(Stored records)
################
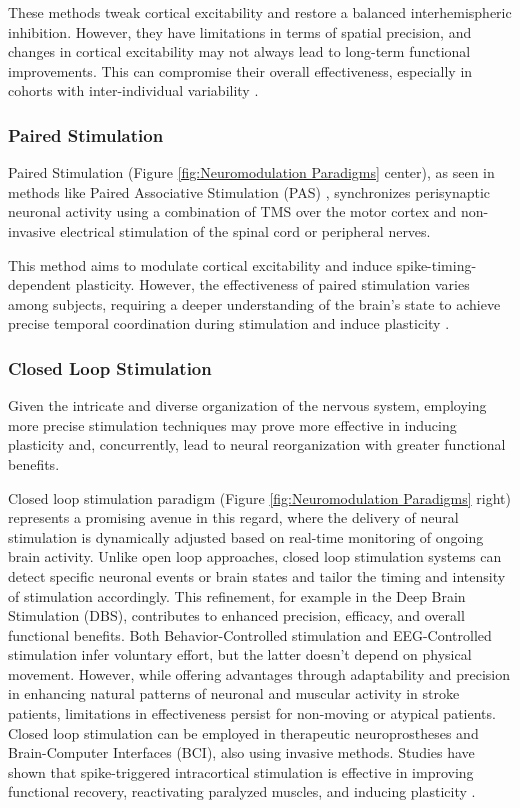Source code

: These methods tweak cortical excitability and restore a balanced interhemispheric inhibition. However, they have limitations in terms of spatial precision, and changes in cortical excitability may not always lead to long-term functional improvements. This can compromise their overall effectiveness, especially in cohorts with inter-individual variability \cite{Ting2021}.

\subsubsection{Paired Stimulation} 

Paired Stimulation (Figure \ref{fig:Neuromodulation Paradigms} center), as seen in methods like Paired Associative Stimulation (PAS) \cite{Alder2019}, synchronizes perisynaptic neuronal activity using a combination of TMS over the motor cortex and non-invasive electrical stimulation of the spinal cord or peripheral nerves. 

This method aims to modulate cortical excitability and induce spike-timing-dependent plasticity. However, the effectiveness of paired stimulation varies among subjects, requiring a deeper understanding of the brain's state to achieve precise temporal coordination during stimulation and induce plasticity \cite{Ting2021}.

\subsubsection{Closed Loop Stimulation}

Given the intricate and diverse organization of the nervous system, employing more precise stimulation techniques may prove more effective in inducing plasticity and, concurrently, lead to neural reorganization with greater functional benefits.

Closed loop stimulation paradigm (Figure \ref{fig:Neuromodulation Paradigms} right) represents a promising avenue in this regard, where the delivery of neural stimulation is dynamically adjusted based on real-time monitoring of ongoing brain activity. 
Unlike open loop approaches, closed loop stimulation systems can detect specific neuronal events or brain states and tailor the timing and intensity of stimulation accordingly. This refinement, for example in the  Deep Brain Stimulation (DBS), contributes to enhanced precision, efficacy, and overall functional benefits.
Both Behavior-Controlled stimulation and EEG-Controlled stimulation infer voluntary effort, but the latter doesn’t depend on physical movement. However, while offering advantages through adaptability and precision in enhancing natural patterns of neuronal and muscular activity in stroke patients, limitations in effectiveness persist for non-moving or atypical patients.
Closed loop stimulation can be employed in therapeutic neuroprostheses and Brain-Computer Interfaces (BCI), also using invasive methods. Studies have shown that spike-triggered intracortical stimulation is effective in improving functional recovery, reactivating paralyzed muscles, and inducing plasticity \cite{Ting2021}.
################
◆ Exercise instructions:
Repeat word for word from the line holding "Given the intricate" down to the last line above, including both.

◆ Written reply:
Given the intricate and diverse organization of the nervous system, employing more precise stimulation techniques may prove more effective in inducing plasticity and, concurrently, lead to neural reorganization with greater functional benefits.

Closed loop stimulation paradigm (Figure \ref{fig:Neuromodulation Paradigms} right) represents a promising avenue in this regard, where the delivery of neural stimulation is dynamically adjusted based on real-time monitoring of ongoing brain activity. 
Unlike open loop approaches, closed loop stimulation systems can detect specific neuronal events or brain states and tailor the timing and intensity of stimulation accordingly. This refinement, for example in the  Deep Brain Stimulation (DBS), contributes to enhanced precision, efficacy, and overall functional benefits.
Both Behavior-Controlled stimulation and EEG-Controlled stimulation infer voluntary effort, but the latter doesn’t depend on physical movement. However, while offering advantages through adaptability and precision in enhancing natural patterns of neuronal and muscular activity in stroke patients, limitations in effectiveness persist for non-moving or atypical patients.
Closed loop stimulation can be employed in therapeutic neuroprostheses and Brain-Computer Interfaces (BCI), also using invasive methods. Studies have shown that spike-triggered intracortical stimulation is effective in improving functional recovery, reactivating paralyzed muscles, and inducing plasticity \cite{Ting2021}.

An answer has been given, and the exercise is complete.